> _Exercise description_:
Set down, word for word, every line of the material below from the one containing "across multiple pages." through the one containing "### 사용 전 필수 세팅 가이드", but none of its pictures.
——————————
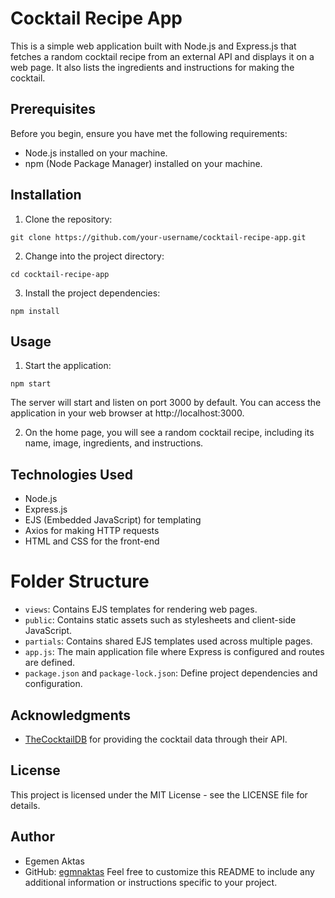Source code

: # Cocktail Recipe App
This is a simple web application built with Node.js and Express.js that fetches a random cocktail recipe from an external API and displays it on a web page. It also lists the ingredients and instructions for making the cocktail.

## Prerequisites
Before you begin, ensure you have met the following requirements:

* Node.js installed on your machine.
* npm (Node Package Manager) installed on your machine.
## Installation
1. Clone the repository:

```
git clone https://github.com/your-username/cocktail-recipe-app.git
```
2. Change into the project directory:

```
cd cocktail-recipe-app
```
3. Install the project dependencies:

```
npm install
```
## Usage
1. Start the application:

```
npm start
```
The server will start and listen on port 3000 by default. You can access the application in your web browser at http://localhost:3000.

2. On the home page, you will see a random cocktail recipe, including its name, image, ingredients, and instructions.

## Technologies Used
* Node.js
* Express.js
* EJS (Embedded JavaScript) for templating
* Axios for making HTTP requests
* HTML and CSS for the front-end
# Folder Structure
* `views`: Contains EJS templates for rendering web pages.
* `public`: Contains static assets such as stylesheets and client-side JavaScript.
* `partials`: Contains shared EJS templates used across multiple pages.
* `app.js`: The main application file where Express is configured and routes are defined.
* `package.json` and `package-lock.json`: Define project dependencies and configuration.
## Acknowledgments
* [TheCocktailDB](https://www.thecocktaildb.com) for providing the cocktail data through their API.
## License
This project is licensed under the MIT License - see the LICENSE file for details.

## Author
* Egemen Aktas
* GitHub: [egmnaktas](https://github.com/egmnaktas)
Feel free to customize this README to include any additional information or instructions specific to your project.
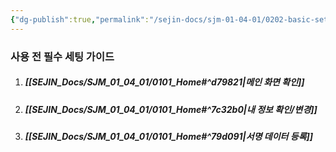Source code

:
 ```yaml
---
{"dg-publish":true,"permalink":"/sejin-docs/sjm-01-04-01/0202-basic-settings/","title":"2.2 사용전 필수세팅","tags":["workplace","그룹웨어"],"noteIcon":"","created":"2025-04-10T08:14:48.024+09:00","updated":"2024-12-19T17:34:47.222+09:00"}
---
```


### 사용 전 필수 세팅 가이드

1. ##### [[SEJIN_Docs/SJM_01_04_01/0101_Home#^d79821\|메인 화면 확인]]
2. ##### [[SEJIN_Docs/SJM_01_04_01/0101_Home#^7c32b0\|내 정보 확인/변경]]
3. ##### [[SEJIN_Docs/SJM_01_04_01/0101_Home#^79d091\|서명 데이터 등록]]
——————————
> _Answer to this problem_:
* `partials`: Contains shared EJS templates used across multiple pages.
* `app.js`: The main application file where Express is configured and routes are defined.
* `package.json` and `package-lock.json`: Define project dependencies and configuration.
## Acknowledgments
* [TheCocktailDB](https://www.thecocktaildb.com) for providing the cocktail data through their API.
## License
This project is licensed under the MIT License - see the LICENSE file for details.

## Author
* Egemen Aktas
* GitHub: [egmnaktas](https://github.com/egmnaktas)
Feel free to customize this README to include any additional information or instructions specific to your project.
Source code

:
 ```yaml
---
{"dg-publish":true,"permalink":"/sejin-docs/sjm-01-04-01/0202-basic-settings/","title":"2.2 사용전 필수세팅","tags":["workplace","그룹웨어"],"noteIcon":"","created":"2025-04-10T08:14:48.024+09:00","updated":"2024-12-19T17:34:47.222+09:00"}
---
```


### 사용 전 필수 세팅 가이드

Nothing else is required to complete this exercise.